Ciencias útiles o ciencias positivas son expresiones propias de la Ilustración y el positivismo para referirse a las ciencias que mejor se acomodaban con la idea de progreso dominante en los siglos XVIII y XIX: las matemáticas, la física, la química, la botánica, la mineralogía y, en general las ciencias naturales cuyo método se deriva de la revolución newtoniana, revolución científica del siglo XVII o "ciencia moderna". La expresión era una manera de minusvalorar a las ciencias que no se consideraban útiles, y que coincidían con las que se enseñaban en las universidades de la época,[2]​ ancladas en el escolasticismo. La nueva función del intelectual en la generación y divulgación del conocimiento enfocado a la transformación social y el dominio de la naturaleza, se convirtió en una verdadera revolución intelectual que precedió a la revolución política, y se expresó claramente en el proyecto de los enciclopedistas.

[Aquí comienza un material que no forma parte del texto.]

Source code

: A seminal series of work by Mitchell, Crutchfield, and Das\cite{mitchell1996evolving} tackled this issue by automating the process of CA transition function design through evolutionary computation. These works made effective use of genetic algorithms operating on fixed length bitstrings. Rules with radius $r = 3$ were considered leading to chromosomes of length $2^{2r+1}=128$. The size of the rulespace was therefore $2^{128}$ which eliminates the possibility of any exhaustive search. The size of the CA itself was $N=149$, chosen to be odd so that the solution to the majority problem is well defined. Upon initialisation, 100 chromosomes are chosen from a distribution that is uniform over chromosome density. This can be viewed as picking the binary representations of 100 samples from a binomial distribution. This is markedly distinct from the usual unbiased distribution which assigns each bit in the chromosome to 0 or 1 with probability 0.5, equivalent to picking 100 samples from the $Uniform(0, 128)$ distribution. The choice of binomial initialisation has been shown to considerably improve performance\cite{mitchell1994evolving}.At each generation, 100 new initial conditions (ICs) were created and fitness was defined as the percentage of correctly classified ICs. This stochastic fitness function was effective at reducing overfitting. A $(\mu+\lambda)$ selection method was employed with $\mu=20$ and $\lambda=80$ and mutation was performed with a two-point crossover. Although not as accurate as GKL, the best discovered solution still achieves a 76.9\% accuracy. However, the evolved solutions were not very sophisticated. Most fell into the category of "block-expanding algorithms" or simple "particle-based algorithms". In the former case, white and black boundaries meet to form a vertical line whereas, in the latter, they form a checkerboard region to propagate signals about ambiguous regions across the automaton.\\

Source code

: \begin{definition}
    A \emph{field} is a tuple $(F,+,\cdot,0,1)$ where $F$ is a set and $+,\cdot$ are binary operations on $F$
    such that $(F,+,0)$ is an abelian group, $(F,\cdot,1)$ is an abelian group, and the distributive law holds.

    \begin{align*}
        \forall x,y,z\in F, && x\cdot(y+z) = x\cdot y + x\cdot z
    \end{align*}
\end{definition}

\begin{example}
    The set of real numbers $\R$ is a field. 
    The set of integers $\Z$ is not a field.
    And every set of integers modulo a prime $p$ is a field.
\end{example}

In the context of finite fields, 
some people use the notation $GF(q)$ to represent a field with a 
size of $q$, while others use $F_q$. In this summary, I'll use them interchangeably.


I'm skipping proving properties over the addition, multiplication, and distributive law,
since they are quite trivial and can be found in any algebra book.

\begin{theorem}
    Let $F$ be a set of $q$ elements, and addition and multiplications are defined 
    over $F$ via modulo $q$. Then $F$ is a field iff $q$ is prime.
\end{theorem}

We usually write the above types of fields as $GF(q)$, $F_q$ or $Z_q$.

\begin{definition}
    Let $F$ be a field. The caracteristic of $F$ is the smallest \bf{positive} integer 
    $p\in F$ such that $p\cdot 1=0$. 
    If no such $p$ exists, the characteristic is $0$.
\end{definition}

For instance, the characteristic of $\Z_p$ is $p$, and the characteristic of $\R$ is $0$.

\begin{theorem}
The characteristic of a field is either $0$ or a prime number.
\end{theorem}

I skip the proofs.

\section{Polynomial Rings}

En la Ilustración española los intentos de reforma universitaria se encontraron con fuertes resistencias, y fueron las Sociedades Económicas de Amigos del País las que protagonizaron la difusión de las ideas favorables a las ciencias útiles. También algunas instituciones militares (Escuela de Guardiamarinas de Cádiz, Academia de Artillería de Segovia, Arma de ingenieros).[3]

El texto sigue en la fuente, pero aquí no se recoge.